Problem description
An exact reproduction of all entries is expected.

Plain-text document sources
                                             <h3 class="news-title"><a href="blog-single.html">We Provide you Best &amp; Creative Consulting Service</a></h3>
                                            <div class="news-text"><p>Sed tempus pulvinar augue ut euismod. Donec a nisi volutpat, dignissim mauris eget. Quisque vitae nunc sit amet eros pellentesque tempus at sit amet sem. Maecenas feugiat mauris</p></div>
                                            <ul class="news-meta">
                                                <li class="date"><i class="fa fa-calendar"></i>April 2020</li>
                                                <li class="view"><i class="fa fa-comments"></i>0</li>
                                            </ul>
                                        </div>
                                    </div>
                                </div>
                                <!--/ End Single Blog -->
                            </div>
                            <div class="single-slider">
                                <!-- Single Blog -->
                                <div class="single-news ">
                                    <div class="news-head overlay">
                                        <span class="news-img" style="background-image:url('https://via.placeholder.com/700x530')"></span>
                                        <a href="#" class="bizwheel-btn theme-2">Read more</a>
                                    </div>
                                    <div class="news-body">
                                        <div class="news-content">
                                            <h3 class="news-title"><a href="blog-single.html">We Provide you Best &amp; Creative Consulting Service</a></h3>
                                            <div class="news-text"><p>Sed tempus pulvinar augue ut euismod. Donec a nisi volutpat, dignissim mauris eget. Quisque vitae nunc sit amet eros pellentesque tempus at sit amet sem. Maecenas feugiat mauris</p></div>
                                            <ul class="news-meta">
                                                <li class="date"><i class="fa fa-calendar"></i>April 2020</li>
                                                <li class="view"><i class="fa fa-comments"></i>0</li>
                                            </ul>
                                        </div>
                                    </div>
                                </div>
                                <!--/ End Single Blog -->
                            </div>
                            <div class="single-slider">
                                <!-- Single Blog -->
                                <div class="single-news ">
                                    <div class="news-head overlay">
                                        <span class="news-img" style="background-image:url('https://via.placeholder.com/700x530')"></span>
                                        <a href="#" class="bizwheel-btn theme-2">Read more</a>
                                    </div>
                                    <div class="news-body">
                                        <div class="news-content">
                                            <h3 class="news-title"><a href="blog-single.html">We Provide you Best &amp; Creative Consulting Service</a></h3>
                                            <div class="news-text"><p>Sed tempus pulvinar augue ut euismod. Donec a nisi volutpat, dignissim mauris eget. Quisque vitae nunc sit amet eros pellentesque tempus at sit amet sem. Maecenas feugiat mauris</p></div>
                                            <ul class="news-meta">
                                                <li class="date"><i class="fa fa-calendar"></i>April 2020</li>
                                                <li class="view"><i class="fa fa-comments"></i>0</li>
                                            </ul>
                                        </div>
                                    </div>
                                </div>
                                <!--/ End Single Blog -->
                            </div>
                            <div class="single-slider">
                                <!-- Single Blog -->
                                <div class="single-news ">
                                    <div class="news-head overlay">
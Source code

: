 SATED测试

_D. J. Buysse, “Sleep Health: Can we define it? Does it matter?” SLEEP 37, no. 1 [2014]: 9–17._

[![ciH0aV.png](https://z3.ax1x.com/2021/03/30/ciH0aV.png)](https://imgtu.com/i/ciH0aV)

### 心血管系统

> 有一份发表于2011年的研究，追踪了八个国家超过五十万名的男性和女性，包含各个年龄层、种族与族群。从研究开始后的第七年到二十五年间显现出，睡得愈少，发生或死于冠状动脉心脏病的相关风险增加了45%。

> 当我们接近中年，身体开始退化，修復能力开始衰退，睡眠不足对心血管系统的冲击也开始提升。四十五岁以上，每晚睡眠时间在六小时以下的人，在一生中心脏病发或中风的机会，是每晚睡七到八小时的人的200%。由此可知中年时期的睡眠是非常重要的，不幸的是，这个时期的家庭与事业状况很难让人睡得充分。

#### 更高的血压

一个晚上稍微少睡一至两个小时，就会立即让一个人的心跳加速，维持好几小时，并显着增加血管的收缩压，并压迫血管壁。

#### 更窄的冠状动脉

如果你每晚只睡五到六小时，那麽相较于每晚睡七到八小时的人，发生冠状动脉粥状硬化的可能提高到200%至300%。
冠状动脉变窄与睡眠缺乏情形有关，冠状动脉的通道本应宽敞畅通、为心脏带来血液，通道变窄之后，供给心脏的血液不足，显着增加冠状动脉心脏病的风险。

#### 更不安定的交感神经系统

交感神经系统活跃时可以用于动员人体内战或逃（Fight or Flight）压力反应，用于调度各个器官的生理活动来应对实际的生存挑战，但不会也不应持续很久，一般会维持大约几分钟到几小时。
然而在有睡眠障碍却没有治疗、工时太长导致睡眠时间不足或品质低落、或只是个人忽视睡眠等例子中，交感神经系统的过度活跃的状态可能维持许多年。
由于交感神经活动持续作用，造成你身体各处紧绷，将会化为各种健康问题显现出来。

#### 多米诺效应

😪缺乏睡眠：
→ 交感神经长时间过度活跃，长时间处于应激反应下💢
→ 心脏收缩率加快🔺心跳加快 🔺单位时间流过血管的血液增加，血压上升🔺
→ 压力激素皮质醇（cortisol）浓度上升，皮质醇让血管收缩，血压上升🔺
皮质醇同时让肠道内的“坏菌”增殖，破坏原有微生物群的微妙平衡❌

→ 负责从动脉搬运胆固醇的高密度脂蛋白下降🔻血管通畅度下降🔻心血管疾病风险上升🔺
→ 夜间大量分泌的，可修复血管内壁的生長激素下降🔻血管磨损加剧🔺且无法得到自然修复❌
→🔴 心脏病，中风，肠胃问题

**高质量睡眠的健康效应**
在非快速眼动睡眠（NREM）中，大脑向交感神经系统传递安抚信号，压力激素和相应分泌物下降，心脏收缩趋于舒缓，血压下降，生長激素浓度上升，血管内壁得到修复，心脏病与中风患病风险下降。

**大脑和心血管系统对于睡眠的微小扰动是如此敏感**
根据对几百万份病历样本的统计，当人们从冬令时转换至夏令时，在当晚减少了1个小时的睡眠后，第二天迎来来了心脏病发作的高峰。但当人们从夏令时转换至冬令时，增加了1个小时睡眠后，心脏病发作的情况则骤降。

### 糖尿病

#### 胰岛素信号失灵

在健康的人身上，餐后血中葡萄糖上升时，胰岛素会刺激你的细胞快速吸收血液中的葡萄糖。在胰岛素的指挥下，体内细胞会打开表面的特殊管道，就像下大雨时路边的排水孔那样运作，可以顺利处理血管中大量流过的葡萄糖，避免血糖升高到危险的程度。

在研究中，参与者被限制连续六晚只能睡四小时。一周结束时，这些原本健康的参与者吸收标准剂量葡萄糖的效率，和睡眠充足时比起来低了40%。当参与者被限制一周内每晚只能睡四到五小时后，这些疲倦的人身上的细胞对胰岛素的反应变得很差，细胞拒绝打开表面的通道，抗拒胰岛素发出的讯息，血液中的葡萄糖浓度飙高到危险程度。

Answer space
                                             <h3 class="news-title"><a href="blog-single.html">We Provide you Best &amp; Creative Consulting Service</a></h3>
                                            <div class="news-text"><p>Sed tempus pulvinar augue ut euismod. Donec a nisi volutpat, dignissim mauris eget. Quisque vitae nunc sit amet eros pellentesque tempus at sit amet sem. Maecenas feugiat mauris</p></div>
                                            <ul class="news-meta">
                                                <li class="date"><i class="fa fa-calendar"></i>April 2020</li>
                                                <li class="view"><i class="fa fa-comments"></i>0</li>
                                            </ul>
                                        </div>
                                    </div>
                                </div>
                                <!--/ End Single Blog -->
                            </div>
                            <div class="single-slider">
                                <!-- Single Blog -->
                                <div class="single-news ">
                                    <div class="news-head overlay">
                                        <span class="news-img" style="background-image:url('https://via.placeholder.com/700x530')"></span>
                                        <a href="#" class="bizwheel-btn theme-2">Read more</a>
                                    </div>
                                    <div class="news-body">
                                        <div class="news-content">
                                            <h3 class="news-title"><a href="blog-single.html">We Provide you Best &amp; Creative Consulting Service</a></h3>
                                            <div class="news-text"><p>Sed tempus pulvinar augue ut euismod. Donec a nisi volutpat, dignissim mauris eget. Quisque vitae nunc sit amet eros pellentesque tempus at sit amet sem. Maecenas feugiat mauris</p></div>
                                            <ul class="news-meta">
                                                <li class="date"><i class="fa fa-calendar"></i>April 2020</li>
                                                <li class="view"><i class="fa fa-comments"></i>0</li>
                                            </ul>
                                        </div>
                                    </div>
                                </div>
                                <!--/ End Single Blog -->
                            </div>
                            <div class="single-slider">
                                <!-- Single Blog -->
                                <div class="single-news ">
                                    <div class="news-head overlay">
                                        <span class="news-img" style="background-image:url('https://via.placeholder.com/700x530')"></span>
                                        <a href="#" class="bizwheel-btn theme-2">Read more</a>
                                    </div>
                                    <div class="news-body">
                                        <div class="news-content">
                                            <h3 class="news-title"><a href="blog-single.html">We Provide you Best &amp; Creative Consulting Service</a></h3>
                                            <div class="news-text"><p>Sed tempus pulvinar augue ut euismod. Donec a nisi volutpat, dignissim mauris eget. Quisque vitae nunc sit amet eros pellentesque tempus at sit amet sem. Maecenas feugiat mauris</p></div>
                                            <ul class="news-meta">
                                                <li class="date"><i class="fa fa-calendar"></i>April 2020</li>
                                                <li class="view"><i class="fa fa-comments"></i>0</li>
                                            </ul>
                                        </div>
                                    </div>
                                </div>
                                <!--/ End Single Blog -->
                            </div>
                            <div class="single-slider">
                                <!-- Single Blog -->
                                <div class="single-news ">
                                    <div class="news-head overlay">
Source code

: SATED测试

_D. J. Buysse, “Sleep Health: Can we define it? Does it matter?” SLEEP 37, no. 1 [2014]: 9–17._

[![ciH0aV.png](https://z3.ax1x.com/2021/03/30/ciH0aV.png)](https://imgtu.com/i/ciH0aV)

### 心血管系统

> 有一份发表于2011年的研究，追踪了八个国家超过五十万名的男性和女性，包含各个年龄层、种族与族群。从研究开始后的第七年到二十五年间显现出，睡得愈少，发生或死于冠状动脉心脏病的相关风险增加了45%。

> 当我们接近中年，身体开始退化，修復能力开始衰退，睡眠不足对心血管系统的冲击也开始提升。四十五岁以上，每晚睡眠时间在六小时以下的人，在一生中心脏病发或中风的机会，是每晚睡七到八小时的人的200%。由此可知中年时期的睡眠是非常重要的，不幸的是，这个时期的家庭与事业状况很难让人睡得充分。

#### 更高的血压

一个晚上稍微少睡一至两个小时，就会立即让一个人的心跳加速，维持好几小时，并显着增加血管的收缩压，并压迫血管壁。

#### 更窄的冠状动脉

如果你每晚只睡五到六小时，那麽相较于每晚睡七到八小时的人，发生冠状动脉粥状硬化的可能提高到200%至300%。
冠状动脉变窄与睡眠缺乏情形有关，冠状动脉的通道本应宽敞畅通、为心脏带来血液，通道变窄之后，供给心脏的血液不足，显着增加冠状动脉心脏病的风险。

#### 更不安定的交感神经系统

交感神经系统活跃时可以用于动员人体内战或逃（Fight or Flight）压力反应，用于调度各个器官的生理活动来应对实际的生存挑战，但不会也不应持续很久，一般会维持大约几分钟到几小时。
然而在有睡眠障碍却没有治疗、工时太长导致睡眠时间不足或品质低落、或只是个人忽视睡眠等例子中，交感神经系统的过度活跃的状态可能维持许多年。
由于交感神经活动持续作用，造成你身体各处紧绷，将会化为各种健康问题显现出来。

#### 多米诺效应

😪缺乏睡眠：
→ 交感神经长时间过度活跃，长时间处于应激反应下💢
→ 心脏收缩率加快🔺心跳加快 🔺单位时间流过血管的血液增加，血压上升🔺
→ 压力激素皮质醇（cortisol）浓度上升，皮质醇让血管收缩，血压上升🔺
皮质醇同时让肠道内的“坏菌”增殖，破坏原有微生物群的微妙平衡❌

→ 负责从动脉搬运胆固醇的高密度脂蛋白下降🔻血管通畅度下降🔻心血管疾病风险上升🔺
→ 夜间大量分泌的，可修复血管内壁的生長激素下降🔻血管磨损加剧🔺且无法得到自然修复❌
→🔴 心脏病，中风，肠胃问题

**高质量睡眠的健康效应**
在非快速眼动睡眠（NREM）中，大脑向交感神经系统传递安抚信号，压力激素和相应分泌物下降，心脏收缩趋于舒缓，血压下降，生長激素浓度上升，血管内壁得到修复，心脏病与中风患病风险下降。

**大脑和心血管系统对于睡眠的微小扰动是如此敏感**
根据对几百万份病历样本的统计，当人们从冬令时转换至夏令时，在当晚减少了1个小时的睡眠后，第二天迎来来了心脏病发作的高峰。但当人们从夏令时转换至冬令时，增加了1个小时睡眠后，心脏病发作的情况则骤降。

### 糖尿病

#### 胰岛素信号失灵

在健康的人身上，餐后血中葡萄糖上升时，胰岛素会刺激你的细胞快速吸收血液中的葡萄糖。在胰岛素的指挥下，体内细胞会打开表面的特殊管道，就像下大雨时路边的排水孔那样运作，可以顺利处理血管中大量流过的葡萄糖，避免血糖升高到危险的程度。

在研究中，参与者被限制连续六晚只能睡四小时。一周结束时，这些原本健康的参与者吸收标准剂量葡萄糖的效率，和睡眠充足时比起来低了40%。当参与者被限制一周内每晚只能睡四到五小时后，这些疲倦的人身上的细胞对胰岛素的反应变得很差，细胞拒绝打开表面的通道，抗拒胰岛素发出的讯息，血液中的葡萄糖浓度飙高到危险程度。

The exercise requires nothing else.